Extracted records
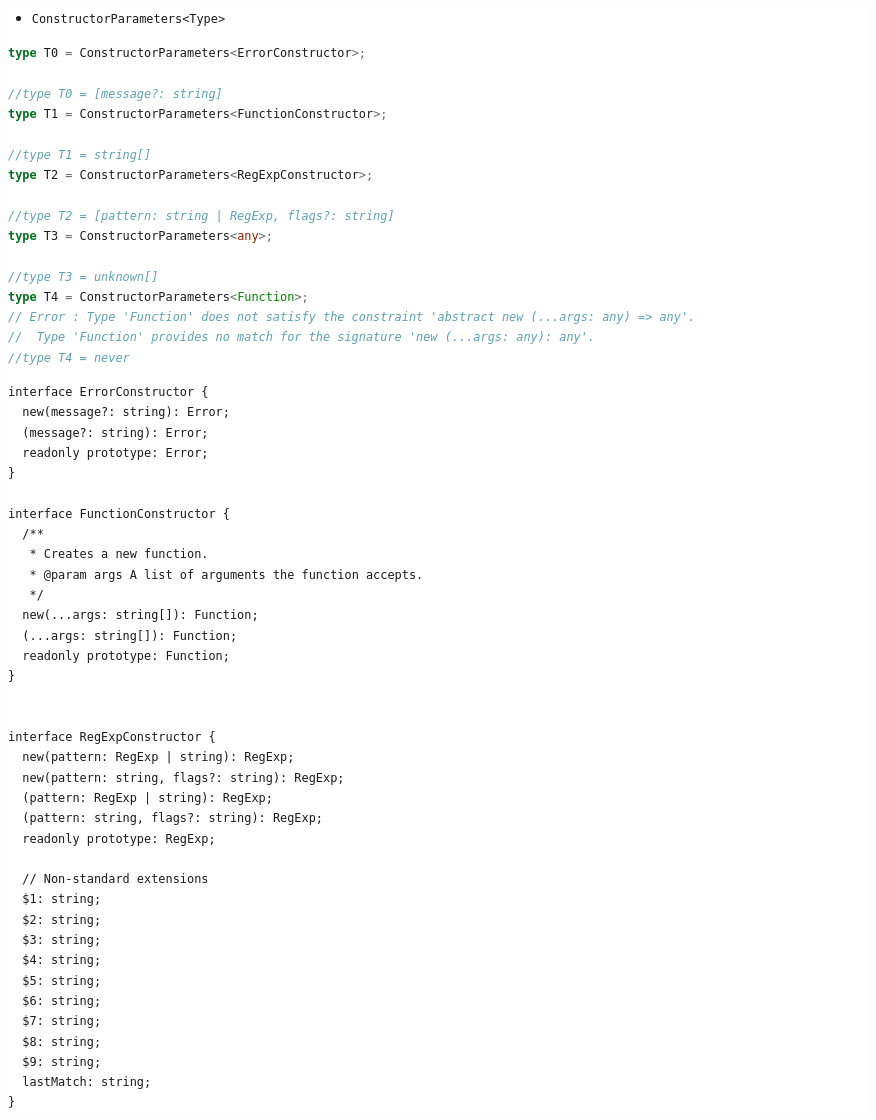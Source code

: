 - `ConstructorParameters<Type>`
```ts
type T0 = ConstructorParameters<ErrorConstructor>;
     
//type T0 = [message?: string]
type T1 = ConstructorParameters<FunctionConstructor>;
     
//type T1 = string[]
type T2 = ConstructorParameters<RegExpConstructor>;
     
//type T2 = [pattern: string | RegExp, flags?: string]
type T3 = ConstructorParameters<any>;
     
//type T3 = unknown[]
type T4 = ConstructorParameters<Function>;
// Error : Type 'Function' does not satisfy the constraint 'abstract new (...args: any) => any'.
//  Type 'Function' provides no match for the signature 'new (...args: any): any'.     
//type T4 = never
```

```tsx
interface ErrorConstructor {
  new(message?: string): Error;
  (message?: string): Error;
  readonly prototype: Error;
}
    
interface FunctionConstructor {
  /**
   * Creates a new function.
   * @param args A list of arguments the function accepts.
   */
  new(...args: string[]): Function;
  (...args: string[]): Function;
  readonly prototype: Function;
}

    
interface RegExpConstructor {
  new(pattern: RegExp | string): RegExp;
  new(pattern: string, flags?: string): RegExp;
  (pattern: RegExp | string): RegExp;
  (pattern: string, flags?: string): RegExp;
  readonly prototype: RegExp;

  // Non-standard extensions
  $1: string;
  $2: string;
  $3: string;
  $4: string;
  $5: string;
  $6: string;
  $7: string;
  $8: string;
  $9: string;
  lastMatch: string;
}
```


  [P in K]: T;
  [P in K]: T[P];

Exercise details
An exact reproduction of the data is required, with pictures excluded.

Exercise answer
Source code

: - `ConstructorParameters<Type>`
```ts
type T0 = ConstructorParameters<ErrorConstructor>;
     
//type T0 = [message?: string]
type T1 = ConstructorParameters<FunctionConstructor>;
     
//type T1 = string[]
type T2 = ConstructorParameters<RegExpConstructor>;
     
//type T2 = [pattern: string | RegExp, flags?: string]
type T3 = ConstructorParameters<any>;
     
//type T3 = unknown[]
type T4 = ConstructorParameters<Function>;
// Error : Type 'Function' does not satisfy the constraint 'abstract new (...args: any) => any'.
//  Type 'Function' provides no match for the signature 'new (...args: any): any'.     
//type T4 = never
```

```tsx
interface ErrorConstructor {
  new(message?: string): Error;
  (message?: string): Error;
  readonly prototype: Error;
}
    
interface FunctionConstructor {
  /**
   * Creates a new function.
   * @param args A list of arguments the function accepts.
   */
  new(...args: string[]): Function;
  (...args: string[]): Function;
  readonly prototype: Function;
}

    
interface RegExpConstructor {
  new(pattern: RegExp | string): RegExp;
  new(pattern: string, flags?: string): RegExp;
  (pattern: RegExp | string): RegExp;
  (pattern: string, flags?: string): RegExp;
  readonly prototype: RegExp;

  // Non-standard extensions
  $1: string;
  $2: string;
  $3: string;
  $4: string;
  $5: string;
  $6: string;
  $7: string;
  $8: string;
  $9: string;
  lastMatch: string;
}
```


  [P in K]: T;
  [P in K]: T[P];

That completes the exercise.